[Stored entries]
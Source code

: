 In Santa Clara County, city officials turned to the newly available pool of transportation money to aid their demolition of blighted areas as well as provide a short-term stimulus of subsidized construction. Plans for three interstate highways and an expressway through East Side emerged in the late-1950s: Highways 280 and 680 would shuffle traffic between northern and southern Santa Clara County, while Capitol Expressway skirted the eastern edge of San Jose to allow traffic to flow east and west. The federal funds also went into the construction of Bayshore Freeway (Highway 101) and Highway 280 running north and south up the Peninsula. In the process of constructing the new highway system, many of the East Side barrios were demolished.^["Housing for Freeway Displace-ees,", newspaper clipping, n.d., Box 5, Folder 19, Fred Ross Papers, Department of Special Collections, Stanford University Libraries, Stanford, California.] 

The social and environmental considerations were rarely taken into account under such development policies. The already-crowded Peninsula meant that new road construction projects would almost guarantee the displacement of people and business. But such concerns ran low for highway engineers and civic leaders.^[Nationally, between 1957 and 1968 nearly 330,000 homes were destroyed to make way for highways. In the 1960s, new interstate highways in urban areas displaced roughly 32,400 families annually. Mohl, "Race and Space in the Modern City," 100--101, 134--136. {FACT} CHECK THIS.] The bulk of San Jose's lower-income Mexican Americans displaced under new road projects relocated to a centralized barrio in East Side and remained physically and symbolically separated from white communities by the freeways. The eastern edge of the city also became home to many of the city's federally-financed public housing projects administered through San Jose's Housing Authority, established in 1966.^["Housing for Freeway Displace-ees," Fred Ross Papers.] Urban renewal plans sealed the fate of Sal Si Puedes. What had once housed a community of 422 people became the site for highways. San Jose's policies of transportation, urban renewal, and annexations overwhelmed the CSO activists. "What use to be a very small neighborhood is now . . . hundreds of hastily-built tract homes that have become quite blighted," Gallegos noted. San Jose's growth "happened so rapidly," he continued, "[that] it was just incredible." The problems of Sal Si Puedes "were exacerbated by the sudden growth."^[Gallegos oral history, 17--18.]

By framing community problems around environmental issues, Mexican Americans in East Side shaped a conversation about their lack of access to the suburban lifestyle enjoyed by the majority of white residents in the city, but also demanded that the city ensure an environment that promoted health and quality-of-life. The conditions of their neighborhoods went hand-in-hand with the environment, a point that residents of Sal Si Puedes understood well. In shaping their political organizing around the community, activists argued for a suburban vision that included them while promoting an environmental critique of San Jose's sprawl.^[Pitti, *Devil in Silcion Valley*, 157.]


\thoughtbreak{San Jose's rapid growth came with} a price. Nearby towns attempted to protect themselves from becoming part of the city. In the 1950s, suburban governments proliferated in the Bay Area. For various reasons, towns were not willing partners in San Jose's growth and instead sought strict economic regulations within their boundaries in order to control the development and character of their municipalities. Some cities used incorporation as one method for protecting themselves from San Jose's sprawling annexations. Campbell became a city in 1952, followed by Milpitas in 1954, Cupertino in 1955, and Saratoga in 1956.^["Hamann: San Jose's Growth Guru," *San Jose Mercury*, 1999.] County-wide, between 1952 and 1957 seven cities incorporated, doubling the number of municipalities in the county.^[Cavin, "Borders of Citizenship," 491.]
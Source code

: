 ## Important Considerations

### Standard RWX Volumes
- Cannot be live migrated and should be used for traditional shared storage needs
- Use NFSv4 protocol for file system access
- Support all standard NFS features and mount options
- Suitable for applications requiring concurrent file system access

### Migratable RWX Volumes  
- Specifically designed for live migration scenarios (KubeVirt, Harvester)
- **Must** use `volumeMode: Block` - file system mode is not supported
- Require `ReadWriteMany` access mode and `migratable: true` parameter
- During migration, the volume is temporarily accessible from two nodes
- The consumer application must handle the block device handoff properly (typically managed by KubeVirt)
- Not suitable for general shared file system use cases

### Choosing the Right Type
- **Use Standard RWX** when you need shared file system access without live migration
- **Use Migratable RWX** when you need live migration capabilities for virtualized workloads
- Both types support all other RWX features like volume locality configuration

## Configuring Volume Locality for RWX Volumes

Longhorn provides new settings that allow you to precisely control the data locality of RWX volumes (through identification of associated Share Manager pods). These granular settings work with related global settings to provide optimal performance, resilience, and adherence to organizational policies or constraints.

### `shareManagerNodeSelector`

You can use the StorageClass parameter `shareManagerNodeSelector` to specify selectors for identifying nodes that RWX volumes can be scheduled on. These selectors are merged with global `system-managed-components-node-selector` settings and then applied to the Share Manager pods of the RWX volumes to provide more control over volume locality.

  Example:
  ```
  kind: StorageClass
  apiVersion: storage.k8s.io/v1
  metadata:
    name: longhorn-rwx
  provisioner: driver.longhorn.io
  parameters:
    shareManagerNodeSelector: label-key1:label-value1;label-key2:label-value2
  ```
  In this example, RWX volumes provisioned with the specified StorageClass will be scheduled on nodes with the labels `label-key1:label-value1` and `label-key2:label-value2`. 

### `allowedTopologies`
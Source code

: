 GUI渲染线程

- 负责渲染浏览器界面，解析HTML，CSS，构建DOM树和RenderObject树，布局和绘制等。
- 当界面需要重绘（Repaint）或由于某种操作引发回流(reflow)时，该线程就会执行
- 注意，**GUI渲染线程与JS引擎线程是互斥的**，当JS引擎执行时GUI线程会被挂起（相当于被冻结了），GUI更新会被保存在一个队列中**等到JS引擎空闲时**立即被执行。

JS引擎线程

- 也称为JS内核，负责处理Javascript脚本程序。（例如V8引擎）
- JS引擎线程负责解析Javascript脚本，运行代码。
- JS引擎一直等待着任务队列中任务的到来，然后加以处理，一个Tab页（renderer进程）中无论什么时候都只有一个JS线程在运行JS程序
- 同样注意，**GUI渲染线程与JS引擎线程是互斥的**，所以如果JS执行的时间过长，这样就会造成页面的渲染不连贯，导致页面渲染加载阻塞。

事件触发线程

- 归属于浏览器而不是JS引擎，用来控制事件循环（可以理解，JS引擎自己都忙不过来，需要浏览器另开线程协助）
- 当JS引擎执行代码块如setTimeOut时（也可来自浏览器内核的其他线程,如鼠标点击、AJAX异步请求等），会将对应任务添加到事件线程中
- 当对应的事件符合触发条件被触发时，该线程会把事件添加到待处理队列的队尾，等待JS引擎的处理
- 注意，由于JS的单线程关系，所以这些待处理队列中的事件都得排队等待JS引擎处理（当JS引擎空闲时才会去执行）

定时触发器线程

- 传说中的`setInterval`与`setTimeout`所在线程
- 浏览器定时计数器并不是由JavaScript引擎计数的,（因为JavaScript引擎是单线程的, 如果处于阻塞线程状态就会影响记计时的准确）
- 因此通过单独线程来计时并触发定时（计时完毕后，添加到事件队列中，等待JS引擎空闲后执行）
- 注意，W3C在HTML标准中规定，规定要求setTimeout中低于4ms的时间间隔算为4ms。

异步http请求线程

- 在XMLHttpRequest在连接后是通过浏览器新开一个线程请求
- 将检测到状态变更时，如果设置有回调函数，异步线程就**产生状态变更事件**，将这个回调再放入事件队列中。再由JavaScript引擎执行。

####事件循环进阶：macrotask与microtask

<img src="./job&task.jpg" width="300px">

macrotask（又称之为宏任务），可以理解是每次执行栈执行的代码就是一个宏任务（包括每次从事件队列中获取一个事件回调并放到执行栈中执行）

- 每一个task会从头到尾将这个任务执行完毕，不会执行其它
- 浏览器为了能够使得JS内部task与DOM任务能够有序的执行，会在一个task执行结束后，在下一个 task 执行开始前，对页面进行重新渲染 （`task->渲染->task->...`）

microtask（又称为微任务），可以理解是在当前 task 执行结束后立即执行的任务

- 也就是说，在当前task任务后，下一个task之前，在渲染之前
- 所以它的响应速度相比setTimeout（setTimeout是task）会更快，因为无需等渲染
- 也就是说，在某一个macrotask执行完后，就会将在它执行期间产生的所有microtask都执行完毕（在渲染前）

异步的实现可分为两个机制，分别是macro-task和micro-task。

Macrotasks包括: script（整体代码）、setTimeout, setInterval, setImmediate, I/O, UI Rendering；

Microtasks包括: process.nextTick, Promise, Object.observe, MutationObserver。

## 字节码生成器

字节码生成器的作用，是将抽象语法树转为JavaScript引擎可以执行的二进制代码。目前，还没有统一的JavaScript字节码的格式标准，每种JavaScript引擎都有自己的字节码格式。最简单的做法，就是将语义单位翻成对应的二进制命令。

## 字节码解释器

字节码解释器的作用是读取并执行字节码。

(EXERCISE DETAILS) The lines to output run from the one containing "字节码生成器的作用，是将抽象" to the last line of the entries; give them back exactly.

(EXERCISE RESULT)
字节码生成器的作用，是将抽象语法树转为JavaScript引擎可以执行的二进制代码。目前，还没有统一的JavaScript字节码的格式标准，每种JavaScript引擎都有自己的字节码格式。最简单的做法，就是将语义单位翻成对应的二进制命令。

## 字节码解释器

字节码解释器的作用是读取并执行字节码。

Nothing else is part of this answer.